Count every line below containing "defined"; state the number only.
----
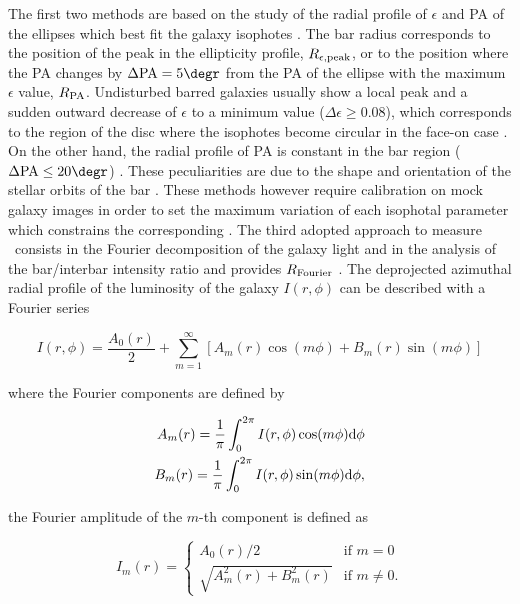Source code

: \documentclass{aa}
\begin{document}
The first two methods are based on the study of the radial profile of $\epsilon$ and PA of the ellipses which best fit the galaxy isophotes \citep{MenendezDelmestre2007,Aguerri2009}. The bar radius corresponds to the position of the peak in the ellipticity profile, $R_{\rm \epsilon,peak}$, or to the position where the PA changes by $\Delta{\rm PA}=5\degr$ from the PA of the ellipse with the maximum $\epsilon$ value, $R_{\rm PA}$. Undisturbed barred galaxies usually show a local peak and a sudden outward decrease of $\epsilon$ to a minimum value ($\Delta \epsilon \geq 0.08$), which corresponds to the region of the disc where the isophotes become circular in the face-on case \citep{Wozniak1991,Athanassoula1992,Aguerri2000}. On the other hand, the radial profile of PA is constant in the bar region ($\Delta {\rm PA} \leq20 \degr$) \citep{Wozniak1991,Aguerri2000}. These peculiarities are due to the shape and orientation of the stellar orbits of the bar \citep{Contopoulos1989,Athanassoula1992}. These methods however require calibration on mock galaxy images in order to set the maximum variation of each isophotal parameter which constrains the corresponding \rbar. 
The third adopted approach to measure \rbar\ consists in the Fourier decomposition of the galaxy light and in the analysis of the bar/interbar intensity ratio and provides $R_{\rm Fourier}$ \citep{Ohta1990,Aguerri2000}. The deprojected azimuthal radial profile of the luminosity of the galaxy $I(r,\phi)$ can be described with a Fourier series

\begin{equation}
    I(r,\phi)=\frac{A_0(r)}{2}+\sum_{m=1}^{\infty}[A_m(r)\cos({m\phi})+B_m(r)\sin({m\phi})]
\end{equation}

\noindent where the Fourier components are defined by

\begin{eqnarray}
A_m(r)=\frac{1}{\pi}\int_0^{2\pi} I(r,\phi)\cos({m\phi}) {\rm d}\phi \\ B_m(r)=\frac{1}{\pi}\int_0^{2\pi} I(r,\phi)\sin({m\phi}) {\rm d}\phi,
\end{eqnarray}

\noindent the Fourier amplitude of the $m$-th component is defined as

\begin{equation}
I_m(r)=\begin{cases} 
A_0(r)/2  & \mbox{if }m = 0 \\ \sqrt{A_m^2(r)+B_m^2(r)} & \mbox{if }m \neq 0.
\end{cases}
\end{equation}
\end{document}
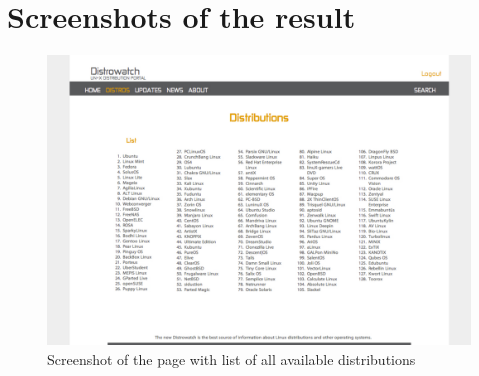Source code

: \documentclass[thesis=B,english]{FITthesis}[2013/04/26]
\begin{document}




\appendix

\printglossaries
\glsaddall

\chapter{Screenshots of the result}

\begin{center}
\begin{figure}[overhang]
	\advance\leftskip-0.75cm
	\includegraphics[width=430pt]{images/screen_distros.pdf}
	\caption{Screenshot of the page with list of all available distributions}
	\label{fig: tndw-screens}
\end{figure}


\end{center}
\end{document}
----
▸ **Result of this task**: 2